Possibly Brugmansia candida
The Angel Trumpet Tree
"Our Vanda Tree"
Brugmansia trees are one of the most feared "magical plants" used by the mystical Andean and Amazonian shaman (medicine men). It is also a treasured plant of many plant collectors. Once you see a Brugmansia in full bloom you will understand why. It's "Angel Trumpet" pendent flowers are filled with perfume. They only last a few days, but when they are in bloom the show is one any plant enthusiast enjoys.
Although ours sometimes produces yellow blooms, they may also be closer to white. You can just as easily find trees with pure white, pink and a variety of other colors among the tree's six to seven species and color varieties.
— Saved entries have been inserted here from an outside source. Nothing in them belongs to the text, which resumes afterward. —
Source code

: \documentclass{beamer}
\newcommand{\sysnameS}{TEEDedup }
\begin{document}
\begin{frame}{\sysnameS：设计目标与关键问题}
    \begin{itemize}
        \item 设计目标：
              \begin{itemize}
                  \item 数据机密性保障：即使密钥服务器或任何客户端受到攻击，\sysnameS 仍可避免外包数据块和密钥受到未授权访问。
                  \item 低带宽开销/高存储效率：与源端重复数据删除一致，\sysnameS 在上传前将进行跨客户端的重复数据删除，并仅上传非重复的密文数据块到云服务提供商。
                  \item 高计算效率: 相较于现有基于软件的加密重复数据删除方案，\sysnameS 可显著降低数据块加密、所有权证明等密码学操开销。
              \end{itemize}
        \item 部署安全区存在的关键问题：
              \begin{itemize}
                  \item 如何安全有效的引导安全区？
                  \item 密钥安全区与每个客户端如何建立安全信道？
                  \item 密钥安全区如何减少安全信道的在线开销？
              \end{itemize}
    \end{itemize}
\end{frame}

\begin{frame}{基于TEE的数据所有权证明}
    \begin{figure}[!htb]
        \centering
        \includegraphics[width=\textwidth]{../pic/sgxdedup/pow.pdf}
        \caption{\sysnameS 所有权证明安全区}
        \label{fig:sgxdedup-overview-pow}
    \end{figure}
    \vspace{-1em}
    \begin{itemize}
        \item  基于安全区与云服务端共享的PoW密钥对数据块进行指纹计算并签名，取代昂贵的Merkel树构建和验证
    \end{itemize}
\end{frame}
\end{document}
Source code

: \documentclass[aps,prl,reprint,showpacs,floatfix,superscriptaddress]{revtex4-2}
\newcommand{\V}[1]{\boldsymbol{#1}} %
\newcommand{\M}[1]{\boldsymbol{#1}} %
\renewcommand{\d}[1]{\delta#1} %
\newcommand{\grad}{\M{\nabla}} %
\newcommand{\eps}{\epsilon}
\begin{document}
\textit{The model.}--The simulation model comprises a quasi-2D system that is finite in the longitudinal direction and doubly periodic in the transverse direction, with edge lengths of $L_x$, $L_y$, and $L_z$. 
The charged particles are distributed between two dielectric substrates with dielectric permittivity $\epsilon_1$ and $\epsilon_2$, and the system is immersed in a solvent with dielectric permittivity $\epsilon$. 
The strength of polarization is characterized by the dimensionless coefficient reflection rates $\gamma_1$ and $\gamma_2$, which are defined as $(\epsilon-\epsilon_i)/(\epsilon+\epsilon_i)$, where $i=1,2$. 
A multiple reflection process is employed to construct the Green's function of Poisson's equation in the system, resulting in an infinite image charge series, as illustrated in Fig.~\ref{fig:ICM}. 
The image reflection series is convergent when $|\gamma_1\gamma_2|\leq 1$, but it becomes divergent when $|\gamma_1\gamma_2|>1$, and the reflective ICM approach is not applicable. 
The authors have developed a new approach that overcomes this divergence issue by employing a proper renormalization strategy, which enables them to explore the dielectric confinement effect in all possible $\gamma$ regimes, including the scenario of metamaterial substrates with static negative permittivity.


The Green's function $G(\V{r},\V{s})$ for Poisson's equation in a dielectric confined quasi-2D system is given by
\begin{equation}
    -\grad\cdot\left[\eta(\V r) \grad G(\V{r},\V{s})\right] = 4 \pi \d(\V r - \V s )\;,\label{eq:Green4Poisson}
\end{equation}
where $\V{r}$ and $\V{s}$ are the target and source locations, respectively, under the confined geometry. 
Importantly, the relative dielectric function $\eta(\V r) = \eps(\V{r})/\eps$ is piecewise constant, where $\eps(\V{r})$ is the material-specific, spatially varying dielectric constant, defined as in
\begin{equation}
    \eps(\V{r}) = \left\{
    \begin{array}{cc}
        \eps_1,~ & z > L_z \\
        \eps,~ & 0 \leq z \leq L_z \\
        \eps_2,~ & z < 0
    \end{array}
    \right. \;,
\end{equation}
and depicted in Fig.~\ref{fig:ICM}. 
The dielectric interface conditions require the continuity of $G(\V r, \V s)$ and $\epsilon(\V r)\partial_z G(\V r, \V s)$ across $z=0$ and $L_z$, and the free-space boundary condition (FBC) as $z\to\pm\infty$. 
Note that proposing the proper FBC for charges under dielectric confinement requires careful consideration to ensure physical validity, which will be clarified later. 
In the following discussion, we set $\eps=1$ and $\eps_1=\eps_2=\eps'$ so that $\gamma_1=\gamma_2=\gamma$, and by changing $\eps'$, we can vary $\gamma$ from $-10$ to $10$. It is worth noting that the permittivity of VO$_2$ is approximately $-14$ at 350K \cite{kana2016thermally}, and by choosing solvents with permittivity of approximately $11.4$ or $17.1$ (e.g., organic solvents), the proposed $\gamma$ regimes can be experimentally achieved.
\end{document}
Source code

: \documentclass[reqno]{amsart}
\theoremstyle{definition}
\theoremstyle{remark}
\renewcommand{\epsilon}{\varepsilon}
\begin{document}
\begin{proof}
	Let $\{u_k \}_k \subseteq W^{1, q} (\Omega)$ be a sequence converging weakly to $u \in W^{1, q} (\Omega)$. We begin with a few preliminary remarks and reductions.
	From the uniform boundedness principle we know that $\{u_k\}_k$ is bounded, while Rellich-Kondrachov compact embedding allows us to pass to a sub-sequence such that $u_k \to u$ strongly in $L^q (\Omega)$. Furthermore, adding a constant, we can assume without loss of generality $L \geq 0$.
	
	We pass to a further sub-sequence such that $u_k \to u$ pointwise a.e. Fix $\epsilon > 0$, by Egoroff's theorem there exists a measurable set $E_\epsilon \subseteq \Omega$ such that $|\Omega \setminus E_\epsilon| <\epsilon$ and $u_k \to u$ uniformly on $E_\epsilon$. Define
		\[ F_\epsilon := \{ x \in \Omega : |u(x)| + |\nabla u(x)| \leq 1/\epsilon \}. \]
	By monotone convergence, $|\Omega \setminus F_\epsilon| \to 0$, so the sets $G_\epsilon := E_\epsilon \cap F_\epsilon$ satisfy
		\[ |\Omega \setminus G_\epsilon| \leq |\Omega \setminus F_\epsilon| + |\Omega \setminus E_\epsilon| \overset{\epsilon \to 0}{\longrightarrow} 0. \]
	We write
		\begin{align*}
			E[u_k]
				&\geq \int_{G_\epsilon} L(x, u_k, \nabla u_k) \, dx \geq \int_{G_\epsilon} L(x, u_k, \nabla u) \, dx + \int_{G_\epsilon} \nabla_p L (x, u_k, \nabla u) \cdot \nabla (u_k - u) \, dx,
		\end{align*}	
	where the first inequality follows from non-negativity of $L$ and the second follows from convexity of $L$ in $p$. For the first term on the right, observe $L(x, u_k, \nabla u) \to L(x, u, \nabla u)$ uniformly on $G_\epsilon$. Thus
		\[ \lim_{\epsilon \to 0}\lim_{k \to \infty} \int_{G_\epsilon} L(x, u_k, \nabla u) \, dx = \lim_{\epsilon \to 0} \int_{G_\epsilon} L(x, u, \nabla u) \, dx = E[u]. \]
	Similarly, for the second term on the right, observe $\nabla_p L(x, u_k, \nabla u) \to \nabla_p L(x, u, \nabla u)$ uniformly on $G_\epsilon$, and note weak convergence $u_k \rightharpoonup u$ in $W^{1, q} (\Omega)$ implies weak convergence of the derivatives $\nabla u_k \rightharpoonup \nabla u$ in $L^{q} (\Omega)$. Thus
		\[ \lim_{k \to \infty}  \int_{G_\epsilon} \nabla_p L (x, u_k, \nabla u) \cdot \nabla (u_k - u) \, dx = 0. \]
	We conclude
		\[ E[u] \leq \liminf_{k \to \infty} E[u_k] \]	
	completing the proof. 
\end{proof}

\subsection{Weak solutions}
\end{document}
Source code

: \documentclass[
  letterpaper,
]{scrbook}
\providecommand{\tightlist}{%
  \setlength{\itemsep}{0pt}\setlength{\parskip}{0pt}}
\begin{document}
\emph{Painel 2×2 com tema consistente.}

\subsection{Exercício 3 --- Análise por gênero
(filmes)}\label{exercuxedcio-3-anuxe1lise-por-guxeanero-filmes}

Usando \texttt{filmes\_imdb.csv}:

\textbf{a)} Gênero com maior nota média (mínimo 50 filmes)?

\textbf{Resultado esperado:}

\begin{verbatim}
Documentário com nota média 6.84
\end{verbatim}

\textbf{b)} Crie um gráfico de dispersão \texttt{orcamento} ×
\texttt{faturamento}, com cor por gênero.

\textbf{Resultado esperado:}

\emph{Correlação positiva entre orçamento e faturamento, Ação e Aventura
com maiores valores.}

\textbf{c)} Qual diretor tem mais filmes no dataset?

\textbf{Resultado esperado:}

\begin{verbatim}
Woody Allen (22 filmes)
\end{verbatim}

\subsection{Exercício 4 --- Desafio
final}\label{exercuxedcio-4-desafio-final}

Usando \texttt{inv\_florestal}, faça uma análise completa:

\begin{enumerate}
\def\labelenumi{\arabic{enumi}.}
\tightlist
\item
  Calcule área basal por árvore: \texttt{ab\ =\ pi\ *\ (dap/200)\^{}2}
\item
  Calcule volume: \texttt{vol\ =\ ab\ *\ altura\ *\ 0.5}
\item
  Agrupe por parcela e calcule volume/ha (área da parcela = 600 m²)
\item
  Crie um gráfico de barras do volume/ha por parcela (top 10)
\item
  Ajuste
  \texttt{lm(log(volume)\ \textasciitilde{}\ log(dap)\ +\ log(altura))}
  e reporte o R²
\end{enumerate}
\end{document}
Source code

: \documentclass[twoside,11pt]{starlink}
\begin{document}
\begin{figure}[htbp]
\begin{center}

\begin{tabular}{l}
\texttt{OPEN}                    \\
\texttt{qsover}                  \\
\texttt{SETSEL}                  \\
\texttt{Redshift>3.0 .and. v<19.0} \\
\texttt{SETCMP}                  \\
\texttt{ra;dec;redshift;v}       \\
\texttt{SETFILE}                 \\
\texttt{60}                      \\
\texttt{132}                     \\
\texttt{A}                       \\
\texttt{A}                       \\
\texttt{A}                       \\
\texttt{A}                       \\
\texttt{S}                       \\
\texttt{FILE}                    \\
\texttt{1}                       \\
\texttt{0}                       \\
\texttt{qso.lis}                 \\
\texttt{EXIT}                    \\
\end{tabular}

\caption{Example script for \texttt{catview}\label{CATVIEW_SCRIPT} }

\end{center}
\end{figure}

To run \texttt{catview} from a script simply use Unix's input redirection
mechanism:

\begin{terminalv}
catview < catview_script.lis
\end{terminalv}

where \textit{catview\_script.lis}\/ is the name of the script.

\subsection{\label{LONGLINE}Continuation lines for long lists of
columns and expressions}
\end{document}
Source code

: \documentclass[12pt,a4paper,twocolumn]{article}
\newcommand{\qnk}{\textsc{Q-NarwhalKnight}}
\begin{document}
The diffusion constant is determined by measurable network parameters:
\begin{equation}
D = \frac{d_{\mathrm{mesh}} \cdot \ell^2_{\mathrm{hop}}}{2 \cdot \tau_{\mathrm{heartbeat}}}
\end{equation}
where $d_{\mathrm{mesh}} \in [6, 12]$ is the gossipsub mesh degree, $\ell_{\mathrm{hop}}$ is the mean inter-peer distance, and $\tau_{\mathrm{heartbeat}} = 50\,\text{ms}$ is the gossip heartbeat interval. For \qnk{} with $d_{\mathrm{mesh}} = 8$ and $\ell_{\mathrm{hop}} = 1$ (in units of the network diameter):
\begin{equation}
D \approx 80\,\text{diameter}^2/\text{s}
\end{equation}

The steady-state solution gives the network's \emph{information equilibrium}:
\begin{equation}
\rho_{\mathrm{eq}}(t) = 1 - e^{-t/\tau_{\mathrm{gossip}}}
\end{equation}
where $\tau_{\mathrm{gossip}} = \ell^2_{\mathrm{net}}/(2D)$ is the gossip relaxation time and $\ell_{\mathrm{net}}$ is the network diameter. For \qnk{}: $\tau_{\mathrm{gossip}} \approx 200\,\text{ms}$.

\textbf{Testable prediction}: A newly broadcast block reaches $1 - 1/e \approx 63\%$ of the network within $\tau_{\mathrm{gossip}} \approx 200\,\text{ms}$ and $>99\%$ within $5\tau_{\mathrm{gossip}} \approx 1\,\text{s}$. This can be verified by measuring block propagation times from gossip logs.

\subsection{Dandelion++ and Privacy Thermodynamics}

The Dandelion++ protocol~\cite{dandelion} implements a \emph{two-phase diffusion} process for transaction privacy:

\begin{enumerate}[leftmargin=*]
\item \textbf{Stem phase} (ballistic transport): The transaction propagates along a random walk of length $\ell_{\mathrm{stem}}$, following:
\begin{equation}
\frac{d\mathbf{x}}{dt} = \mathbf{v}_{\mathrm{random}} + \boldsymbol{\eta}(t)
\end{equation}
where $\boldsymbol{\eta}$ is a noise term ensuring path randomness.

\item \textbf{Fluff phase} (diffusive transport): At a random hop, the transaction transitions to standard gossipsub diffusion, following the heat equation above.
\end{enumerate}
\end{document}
And the fragrance is a strong "narcotic" all by itself completely engulfing our atrium once the tree blooms.
An easy to grow tree common all along the eastern slopes of the
vast Andes Mountains that stretch almost the length of the
continent, the tree is is filled with color and mystery. The medicine
men of the tribes of the Amazon that still inhabit the Andes
use the plant's flowers as an hallucinogenic drug. As a result, some
Florida communities have attempted to outlaw growing the species. The
"Angel Trumpet" produces a bloom almost a foot long that hangs down like a
trumpet being blown by and angel. Thus, the plant's common name. Our
flowers range from white to very pale to a medium yellow. (see inset photo of
one of our yellow
But our Brugmansia serves another useful purpose. We call it our "Vanda Tree". As far as I know, there is no such tree that actually grows orchid flowers. There is one that is called an "orchid tree" but it is not truly an orchid. Orchids do however grow in trees. Most orchids grow as epiphytes (ep-a-FIT) on the trunks and limbs of rain forest trees. But the long lived sprays of vandas up in a tree are stunning. We don't have a lot of trees in the Exotic Rainforest large enough to be home to vandas in the way they actually grow in the wild. So we used what we had, a yellow Brugmansia sp. which scientifically is Brugmansia candida (we think). The tree is quite a sight when the vandas bloom, normally in the Spring and Summer, especially if the trumpets are in bloom at the same time.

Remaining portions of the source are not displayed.